• INSTRUCTIONS FOR THE TASK:
State the number of lines in the entries below where the string "notes" occurs, and omit everything else.

-------------------------

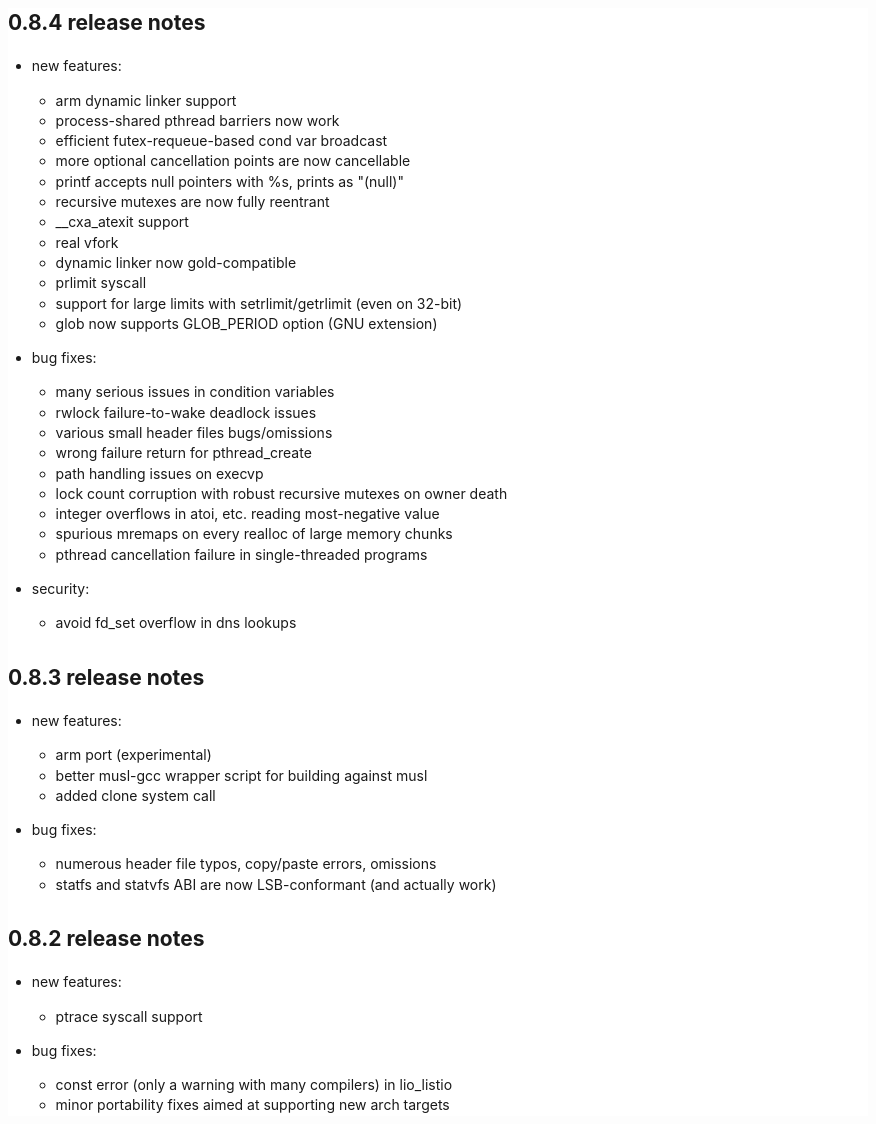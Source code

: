 ## 0.8.4 release notes
<a name='0.8.4'></a>

- new features: 
    - arm dynamic linker support
    - process-shared pthread barriers now work
    - efficient futex-requeue-based cond var broadcast
    - more optional cancellation points are now cancellable
    - printf accepts null pointers with %s, prints as "(null)"
    - recursive mutexes are now fully reentrant
    - __cxa_atexit support
    - real vfork
    - dynamic linker now gold-compatible
    - prlimit syscall
    - support for large limits with setrlimit/getrlimit (even on 32-bit)
    - glob now supports GLOB_PERIOD option (GNU extension)

- bug fixes:
    - many serious issues in condition variables
    - rwlock failure-to-wake deadlock issues
    - various small header files bugs/omissions
    - wrong failure return for pthread_create
    - path handling issues on execvp
    - lock count corruption with robust recursive mutexes on owner death
    - integer overflows in atoi, etc. reading most-negative value
    - spurious mremaps on every realloc of large memory chunks
    - pthread cancellation failure in single-threaded programs

- security:
    - avoid fd_set overflow in dns lookups

## 0.8.3 release notes
<a name='0.8.3'></a>

- new features:
    - arm port (experimental)
    - better musl-gcc wrapper script for building against musl
    - added clone system call

- bug fixes:
    - numerous header file typos, copy/paste errors, omissions
    - statfs and statvfs ABI are now LSB-conformant (and actually work)

## 0.8.2 release notes
<a name='0.8.2'></a>

- new features:
    - ptrace syscall support

- bug fixes:
    - const error (only a warning with many compilers) in lio_listio
    - minor portability fixes aimed at supporting new arch targets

-------------------------

• RESULT OF THIS EXERCISE:
3